Photovoltaic (PV) power generation is one of the cleanest sources for producing renewable energy; however uptake on the Irish renewable energy market to date has been low. There is a lack of support for solar PV systems in Ireland; there is currently no solar PV energy feed-in-tariff as there are for other renewable energy systems in Ireland. Despite the current lack of support, the Government has indicated that support for the uptake of solar PV installations will be provided through the provision of a feed-in tariff in the future. The aim of this study was to determine the feasibility of installing PV systems under Irish climatic conditions at a location based in Dublin, Ireland, from a technical, environmental and economic point of view. This was achieved by carrying out a life cycle assessment of potential environmental impacts, and analysis of energy and economic payback times relating to the proposed PV system.

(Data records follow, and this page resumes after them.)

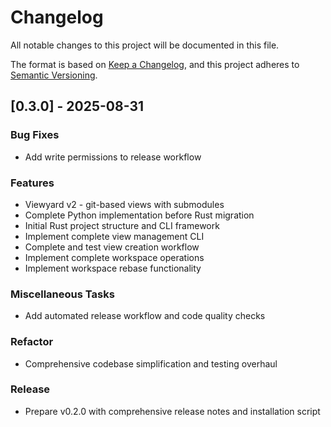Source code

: # Changelog

All notable changes to this project will be documented in this file.

The format is based on [Keep a Changelog](https://keepachangelog.com/en/1.0.0/),
and this project adheres to [Semantic Versioning](https://semver.org/spec/v2.0.0.html).

## [0.3.0] - 2025-08-31

### Bug Fixes

- Add write permissions to release workflow

### Features

- Viewyard v2 - git-based views with submodules
- Complete Python implementation before Rust migration
- Initial Rust project structure and CLI framework
- Implement complete view management CLI
- Complete and test view creation workflow
- Implement complete workspace operations
- Implement workspace rebase functionality

### Miscellaneous Tasks

- Add automated release workflow and code quality checks

### Refactor

- Comprehensive codebase simplification and testing overhaul

### Release

- Prepare v0.2.0 with comprehensive release notes and installation script

<!-- generated by git-cliff -->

Four possible renewable feed-in-tariffs (based on existing feed-in-tariffs for other renewable energy systems) were considered to determine the effect of such tariffs on the overall economics of the proposed PV system. Results show that life cycle GHG emissions are 69 g CO 2 -eq per kWh generated by the system, significantly lower than the current electricity grid mix emissions of 469 g CO 2 -eq per kWh. It will take 5.23 years of operation of the solar plant to generate the same amount of energy (in terms of primary energy equivalent) that was used to produce the system itself. The economic payback time varies from 19.3 and 34.4 years depending on the rate of renewable energy feed-in-tariff applied. The costs for the production of PV electricity in this study are higher than is usual in countries where the solar PV market is more developed, e.g., Germany, due to constraints with building integration and lack of experienced PV installers. As more PV is deployed, the Irish PV installer base will increase and ‘learning by doing’ effects will allow installers to install projects more efficiently and quickly under Irish conditions, leading to significantly reduced costs.

Suggested Citation

  • Fionnuala Murphy & Kevin McDonnell, 2017. "A Feasibility Assessment of Photovoltaic Power Systems in Ireland; a Case Study for the Dublin Region," Sustainability, MDPI, vol. 9(2), pages 1-14, February.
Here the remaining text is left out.